Abstract
As the human population is growing worldwide, the food demand is sharply increasing. Following this assumption, strategies to enhance the food production are being explored, namely, smart farming, for monitoring crops during the production cycle. In this study, a vineyard of Vitis vinifera cv. Moscatel located in Palmela (N 38°35′47.113′′ O 8°40′46.651) was submitted to a Zn biofortification workflow, through foliar application of zinc oxide (ZnO) or zinc sulfate (ZnSO4) (at a concentration of 60% and 90%—900 g·ha−1 and 1350 g·ha−1, respectively). The field morphology and vigor of the vineyard was performed through Unmanned Aerial Vehicles (UAVs) images (assessed with altimetric measurement sensors), synchronized by GPS. Drainage capacity and slopes showed one-third of the field with reduced surface drainage and a maximum variation of 0.80 m between the extremes (almost flat), respectively. The NDVI (Normalized Difference Vegetation Index) values reflected a greater vigor in treated grapes with treatment SZn90 showing a higher value. These data were interpolated with mineral content, monitored with atomic absorption analysis (showing a 1.3-fold increase for the biofortification index). It was concluded that the used technologies furnishes specific target information in real time about the crops production.
1. Introduction
By 2050, due to the increase in the world population, to avoid hunger, food production must significantly increase [1]. In addition, to ensure safety, food also must have high quality, specifically at a prophylactic level, providing the necessary nutrients, since it is expected that their deficiency might affect the health of more than two billion people worldwide [2,3]. In this context, some alternatives are being suggested, namely, agronomic biofortification to increase target nutrients in edible plant tissues. This alternative can be accomplished through soil and foliar application, and this latter application seems to allow plants to assimilate micronutrients with high efficiency, as it does not depend upon root-to-shoot translocation [4,5]. Beyond the main aims of agronomic biofortification, some evidence showed that yield and nutritional quality increases with this practice [6].

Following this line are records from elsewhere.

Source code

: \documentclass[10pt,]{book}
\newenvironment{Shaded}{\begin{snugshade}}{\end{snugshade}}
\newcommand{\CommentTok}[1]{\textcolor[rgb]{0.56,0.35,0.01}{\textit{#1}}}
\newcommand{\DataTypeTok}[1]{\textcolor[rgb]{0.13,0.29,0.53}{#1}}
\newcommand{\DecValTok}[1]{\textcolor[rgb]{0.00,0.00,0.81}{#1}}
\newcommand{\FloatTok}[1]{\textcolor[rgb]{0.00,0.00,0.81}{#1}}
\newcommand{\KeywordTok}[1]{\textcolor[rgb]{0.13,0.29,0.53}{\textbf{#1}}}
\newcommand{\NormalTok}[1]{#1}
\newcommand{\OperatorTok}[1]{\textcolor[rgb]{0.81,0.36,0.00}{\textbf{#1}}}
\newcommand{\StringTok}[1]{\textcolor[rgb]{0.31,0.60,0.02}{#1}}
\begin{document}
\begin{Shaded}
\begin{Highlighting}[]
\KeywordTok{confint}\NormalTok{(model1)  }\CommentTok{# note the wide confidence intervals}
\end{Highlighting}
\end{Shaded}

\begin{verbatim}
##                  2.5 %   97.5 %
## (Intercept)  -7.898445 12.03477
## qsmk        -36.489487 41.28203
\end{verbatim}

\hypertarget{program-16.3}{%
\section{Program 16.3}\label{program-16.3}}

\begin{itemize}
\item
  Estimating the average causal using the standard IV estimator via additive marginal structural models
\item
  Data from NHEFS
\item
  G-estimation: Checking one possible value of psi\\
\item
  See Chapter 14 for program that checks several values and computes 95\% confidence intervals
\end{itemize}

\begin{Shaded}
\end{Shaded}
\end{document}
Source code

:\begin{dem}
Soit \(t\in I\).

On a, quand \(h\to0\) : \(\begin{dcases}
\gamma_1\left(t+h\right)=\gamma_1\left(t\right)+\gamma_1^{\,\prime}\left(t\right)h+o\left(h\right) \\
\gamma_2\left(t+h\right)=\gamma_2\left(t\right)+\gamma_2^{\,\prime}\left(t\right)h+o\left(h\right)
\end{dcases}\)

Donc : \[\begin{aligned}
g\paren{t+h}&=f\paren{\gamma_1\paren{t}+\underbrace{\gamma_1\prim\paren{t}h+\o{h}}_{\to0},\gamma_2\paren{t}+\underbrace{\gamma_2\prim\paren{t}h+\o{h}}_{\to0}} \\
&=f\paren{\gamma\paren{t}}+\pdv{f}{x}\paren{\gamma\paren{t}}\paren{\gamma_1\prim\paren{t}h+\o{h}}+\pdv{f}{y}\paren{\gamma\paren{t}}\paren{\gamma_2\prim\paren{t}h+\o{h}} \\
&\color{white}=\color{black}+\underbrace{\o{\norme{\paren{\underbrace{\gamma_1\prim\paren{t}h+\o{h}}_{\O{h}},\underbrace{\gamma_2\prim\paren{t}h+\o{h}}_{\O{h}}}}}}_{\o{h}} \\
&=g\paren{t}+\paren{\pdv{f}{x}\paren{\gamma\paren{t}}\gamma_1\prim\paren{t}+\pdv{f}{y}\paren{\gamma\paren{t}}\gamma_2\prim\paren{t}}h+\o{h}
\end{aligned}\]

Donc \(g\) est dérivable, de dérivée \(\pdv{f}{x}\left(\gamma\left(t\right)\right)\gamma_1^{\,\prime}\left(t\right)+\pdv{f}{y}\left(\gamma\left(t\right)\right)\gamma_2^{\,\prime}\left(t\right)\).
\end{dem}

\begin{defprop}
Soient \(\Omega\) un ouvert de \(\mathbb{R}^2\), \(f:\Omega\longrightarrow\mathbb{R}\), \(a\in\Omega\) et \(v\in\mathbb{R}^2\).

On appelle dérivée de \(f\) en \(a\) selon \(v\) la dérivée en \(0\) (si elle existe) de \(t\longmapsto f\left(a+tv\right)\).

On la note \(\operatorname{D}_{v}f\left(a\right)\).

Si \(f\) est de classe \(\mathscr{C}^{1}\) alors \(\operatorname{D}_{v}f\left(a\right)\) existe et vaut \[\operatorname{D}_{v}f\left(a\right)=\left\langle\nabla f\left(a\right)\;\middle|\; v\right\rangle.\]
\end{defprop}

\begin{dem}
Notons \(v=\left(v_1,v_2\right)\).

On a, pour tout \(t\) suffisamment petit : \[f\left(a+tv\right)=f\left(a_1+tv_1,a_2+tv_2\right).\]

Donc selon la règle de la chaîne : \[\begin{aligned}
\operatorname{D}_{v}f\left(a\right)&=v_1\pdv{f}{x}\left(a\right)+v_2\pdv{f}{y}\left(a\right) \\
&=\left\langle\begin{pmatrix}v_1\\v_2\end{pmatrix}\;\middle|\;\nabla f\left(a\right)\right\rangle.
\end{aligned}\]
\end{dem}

Zinc deficiency continues to affect around three billion people worldwide, leading to the appearance of neurological disorders, autoimmune, degenerative diseases related to age, Wilson’s disease, cardiovascular problems, and diabetes mellitus, among other conditions [7].
To address this increase in food demand, other factors also may be considered, such as climate change, the limited availability of arable lands, as well as the growing necessity for freshwater, making it indispensable to resort to new technologies such as Unmanned Aerial Vehicle (UAVs). This technology can carry different types of cameras, including multispectral cameras that allow users to obtain vegetation indices translated by Normalized Difference Vegetation Index (NDVI), providing us with information about biomass levels and stress conditions such as crop diseases, water stress, pest infestations, nutrient deficiencies and other factors that affect crop productivity [8]. Regarding other advantages of UAVs, acquirement of field data its carried out more easily, and in a fast and cost-effective way [9]. Following this assumption, the present study used multispectral images from UAVs to monitor Zn biofortified vineyards, once this fruit plays a predominant role in the development of the world and, according to the Food and Agriculture Organization (FAO), covers 75.866 square kilometers worldwide, additionally helping in some health problems [10].
2. Materials and Methods
2.1. Experimental Field
Biofortification with Zn was performed in a Vitis vinifera L. variety Moscatel field located in Lau Novo, Palmela, Portugal (38°35′47.113′′ O 8°40′46.651′′ W), under irrigation conditions. Foliar application with zinc sulfate (ZnSO4) and zinc oxide (ZnO), at concentrations of 0%, 60% and 90% (0, 900 and 1350 g ha−1) was performed between 29 June and 19 July, with harvest being carried out on 10 September 2019.
2.2. Field Morphology and Vigor of the Vine
Flight planning and execution was performed to obtain images with a high resolution RGB (20 Mp) and Parrot Sequoia Plus installed multispectral cameras in an unmanned aerial vehicle (UAV), model DJI Phantom 4 Pro +. The multispectral camera had four band sensors: Green (550 BP 40), Red (660 BP 40), Red Edge (735 BP 10) and Near Infrared (790 BP 40). After acquisition of images, an orthophotomap was processed and, using the altimetry data, the digital model of the terrain (MDT) was obtained, as well as the surface drainage model (using the ARCGIS and Agisoft Photoscan software), creating the vegetation index maps that reflect the vigor of the plants (NDVI) [11].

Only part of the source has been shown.